Gather the Components, Tools, and Libraries
- Standard Breadboard
- Arduino this tutorial uses Nano, but most models should work
- MicroSD card breakout board
- MicroSD card
- Real Time Clock
- Temperature Humidity Sensor
- 22 Gauge Hookup Wire (multiple colors)
- 9V Battery clip with wire leads
- Soldering Iron
- Third hand tool
- Computer with Arduino IDE for programming
- USB cable appropriate for your Arduino—Mini B for the Nano
Download the following Arduino libraries from their repositories. For each library, unzip the folder into the Arduino/libraries folder. Rename each of the folders to be SD, RTCLib, and DHT respectively. The Arduino IDE can’t handle the dashes in the file names.
- Adafruit SD library (wrapper for sdfat library) for working with the SD Card
- Adafruit RTCLib fork to read and set the time in the real time clock
- Adafruit DHT sensor Library to read the temperature and humidity
A Word About Choosing a Data Logger
Data loggers are available as discrete elements and can vary in cost from $35 to hundreds. Choosing the right logger is an important decision in the project. It would be an enormous disappointment to retrieve a deep sea observer project to discover that the data over the last year has been corrupt.

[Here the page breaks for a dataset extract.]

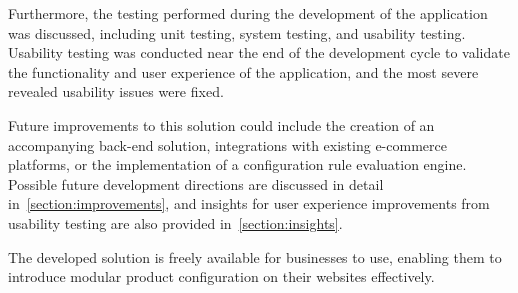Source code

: Furthermore, the testing performed during the development of the application was discussed, including unit testing, system testing, and usability testing. Usability testing was conducted near the end of the development cycle to validate the functionality and user experience of the application, and the most severe revealed usability issues were fixed.

Future improvements to this solution could include the creation of an accompanying back-end solution, integrations with existing e-commerce platforms, or the implementation of a configuration rule evaluation engine. Possible future development directions are discussed in detail in~\autoref{section:improvements}, and insights for user experience improvements from usability testing are also provided in~\autoref{section:insights}.

The developed solution is freely available for businesses to use, enabling them to introduce modular product configuration on their websites effectively.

As with all projects you need to consider the power consumption but there are several other features that you want to be aware of when selecting a data logger for a particular project.
Perhaps the project is going to be in harsh conditions. Physical jolts, high temperatures, humidity, and other conditions will affect the choice. There are loggers available that can withstand different conditions. Be sure to know where your project and logger will be living and select the right technology.

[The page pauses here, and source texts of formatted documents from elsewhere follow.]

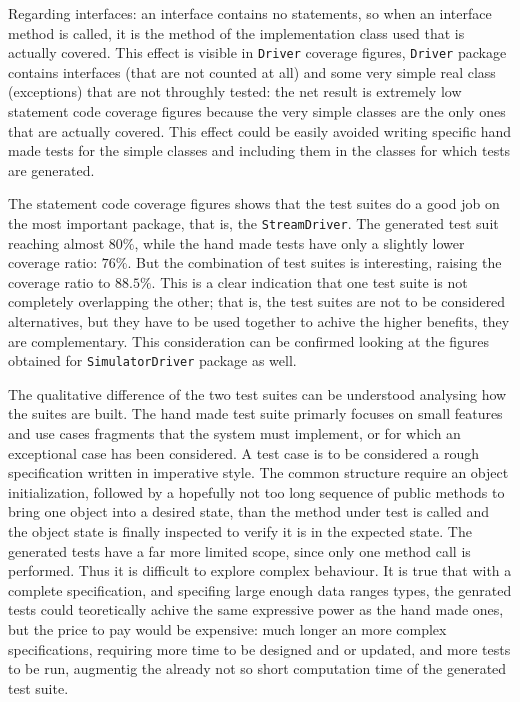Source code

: \documentclass{article} \usepackage{times}
\newcommand{\lil}[1]{\texttt{\lstinline|#1|}}
\begin{document}
Regarding interfaces: an interface contains no statements, so when an
interface method is called, it is the method of the implementation
class used that is actually covered. This effect is visible in
\lil{Driver} coverage figures, \lil{Driver} package contains
interfaces (that are not counted at all) and some very simple real
class (exceptions) that are not throughly tested: the net result is
extremely low statement code coverage figures because the very simple
classes are the only ones that are actually covered. This effect could
be easily avoided writing specific hand made tests for the simple
classes and including them in the classes for which tests are
generated.

The statement code coverage figures shows that the test suites do a
good job on the most important package, that is, the
\lil{StreamDriver}. The generated test suit reaching almost $ 80 \% $,
while the hand made tests have only a slightly lower coverage ratio: $
76 \% $. But the combination of test suites is interesting,
raising the coverage ratio to $ 88.5 \% $. This is a clear indication
that one test suite is not completely overlapping the other; that is,
the test suites are not to be considered alternatives, but they have
to be used together to achive the higher benefits, they are
complementary. This consideration can be confirmed looking at the
figures obtained for \lil{SimulatorDriver} package as well.

The qualitative difference of the two test suites can be understood
analysing how the suites are built. The hand made test suite primarly
focuses on small features and use cases fragments that the system must
implement, or for which an exceptional case has been considered. A
test case is to be considered a rough specification written in
imperative style. The common structure require an object
initialization, followed by a hopefully not too long sequence of
public methods to bring one object into a desired state, than the
method under test is called and the object state is finally inspected
to verify it is in the expected state. The generated tests have a far
more limited scope, since only one method call is performed. Thus it
is difficult to explore complex behaviour. It is true that with a
complete specification, and specifing large enough data ranges types,
the genrated tests could teoretically achive the same expressive power
as the hand made ones, but the price to pay would be expensive: much
longer an more complex specifications, requiring more time to be
designed and or updated, and more tests to be run, augmentig the
already not so short computation time of the generated test suite.
\end{document}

There are serial loggers that speak just about any protocol, I2C, RS232, CAN, SPI and more. The interface protocol will affect how fast the log data can be written. Ensure you select the logger that fits with the project technology and write speed requirements.

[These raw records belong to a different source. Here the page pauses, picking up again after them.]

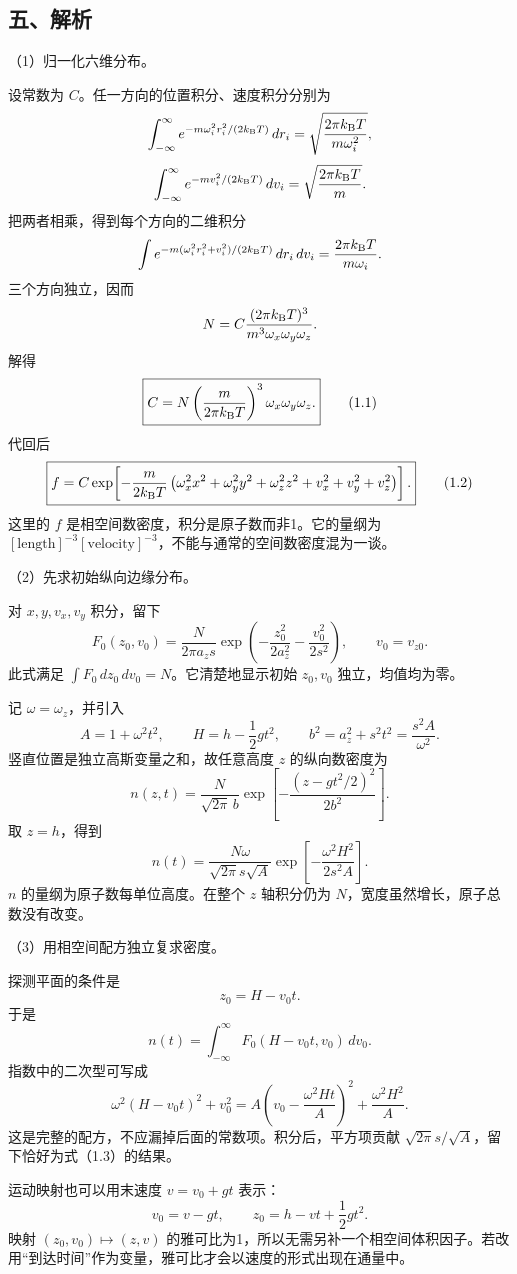 \documentclass[12pt,a4paper,fontset=fandol]{ctexart}
\begin{document}
\subsection{五、解析}\label{ux4e94ux89e3ux6790}

（1）归一化六维分布。

设常数为 \(C\)。任一方向的位置积分、速度积分分别为 \[
\int_{-\infty}^{\infty}
e^{-m\omega_i^2r_i^2/(2k_{\rm B}T)}\,dr_i
=\sqrt{\frac{2\pi k_{\rm B}T}{m\omega_i^2}},
\] \[
\int_{-\infty}^{\infty}
e^{-mv_i^2/(2k_{\rm B}T)}\,dv_i
=\sqrt{\frac{2\pi k_{\rm B}T}{m}}.
\] 把两者相乘，得到每个方向的二维积分 \[
\int e^{-m(\omega_i^2r_i^2+v_i^2)/(2k_{\rm B}T)}
\,dr_i\,dv_i=\frac{2\pi k_{\rm B}T}{m\omega_i}.
\] 三个方向独立，因而 \[
N=C\frac{(2\pi k_{\rm B}T)^3}{m^3\omega_x\omega_y\omega_z}.
\] 解得 \[
\boxed{C=N\left(\frac{m}{2\pi k_{\rm B}T}\right)^3
\omega_x\omega_y\omega_z.}\tag{1.1}
\] 代回后 \[
\boxed{
f=C\exp\!\left[
-\frac{m}{2k_{\rm B}T}
\left(\omega_x^2x^2+\omega_y^2y^2+\omega_z^2z^2
+v_x^2+v_y^2+v_z^2\right)\right].}\tag{1.2}
\] 这里的 \(f\) 是相空间数密度，积分是原子数而非1。它的量纲为
\([\mathrm{length}]^{-3}[\mathrm{velocity}]^{-3}\)，不能与通常的空间数密度混为一谈。

（2）先求初始纵向边缘分布。

对 \(x,y,v_x,v_y\) 积分，留下 \[
F_0(z_0,v_0)
=\frac{N}{2\pi a_zs}
\exp\!\left(-\frac{z_0^2}{2a_z^2}
-\frac{v_0^2}{2s^2}\right),\qquad v_0=v_{z0}.
\] 此式满足 \(\int F_0\,dz_0\,dv_0=N\)。它清楚地显示初始 \(z_0,v_0\)
独立，均值均为零。

记 \(\omega=\omega_z\)，并引入 \[
A=1+\omega^2t^2,\qquad
H=h-\frac12gt^2,\qquad
b^2=a_z^2+s^2t^2=\frac{s^2A}{\omega^2}.
\] 竖直位置是独立高斯变量之和，故任意高度 \(z\) 的纵向数密度为 \[
n(z,t)=\frac{N}{\sqrt{2\pi}\,b}
\exp\!\left[-\frac{(z-gt^2/2)^2}{2b^2}\right].
\] 取 \(z=h\)，得到 \[
\boxed{
n(t)=\frac{N\omega}{\sqrt{2\pi}s\sqrt A}
\exp\!\left[-\frac{\omega^2H^2}{2s^2A}\right].}\tag{1.3}
\] \(n\) 的量纲为原子数每单位高度。在整个 \(z\) 轴积分仍为
\(N\)，宽度虽然增长，原子总数没有改变。

（3）用相空间配方独立复求密度。

探测平面的条件是 \[
z_0=H-v_0t.
\] 于是 \[
n(t)=\int_{-\infty}^{\infty}F_0(H-v_0t,v_0)\,dv_0.
\] 指数中的二次型可写成 \[
\omega^2(H-v_0t)^2+v_0^2
=A\left(v_0-\frac{\omega^2Ht}{A}\right)^2
+\frac{\omega^2H^2}{A}.
\] 这是完整的配方，不应漏掉后面的常数项。积分后，平方项贡献
\(\sqrt{2\pi}s/\sqrt A\)，留下恰好为式（1.3）的结果。

运动映射也可以用末速度 \(v=v_0+gt\) 表示： \[
v_0=v-gt,\qquad
z_0=h-vt+\frac12gt^2.
\] 映射 \((z_0,v_0)\mapsto(z,v)\)
的雅可比为1，所以无需另补一个相空间体积因子。若改用``到达时间''作为变量，雅可比才会以速度的形式出现在通量中。
\end{document}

It’s no good if the logged data can not be retrieved. It’s the proverbial tree falling without anyone around to hear it. Make sure you understand how data is to be retrieved from the logger you are selecting. In some cases of discrete logger IC chips, you will have to build an external interface that you can use to pull the data back from the chip.
Some loggers just dump data while others have incredibly accurate time stamps for the data records. As you would expect, the more accurate the time stamps, generally the higher the price. If your project requires very high speed logging that timestamps to the nanosecond, the logger will run a bit more than a logger that has no clue what time of day it is.
This is what you want to happen when you overrun the end of the storage. Schemes vary from stop logging to start overwriting the oldest data.
Media Type / Durability
Ensure you evaluate how many times can the device memory can be overwritten and what the plan is when it starts breaking down. If you have to replace the whole logger after 10,000 overwrites the value will depend on how many writes you plan on making per second.
SD Card Logger
The upsides to using an SD Card for logging are many. It is relatively inexpensive. You can choose your own logging format and whether or not you want time stamps. The media is easily replaceable when worn out and can be removed quickly and read by any standard computer.
SD Card logging has some downsides too.
It is not the best rugged environment where moisture could affect the contacts. It also consumes a lot of precious pins on a micro-controller. Between the real time clock (RTC) and the SD breakout board it consumes six pins of various types.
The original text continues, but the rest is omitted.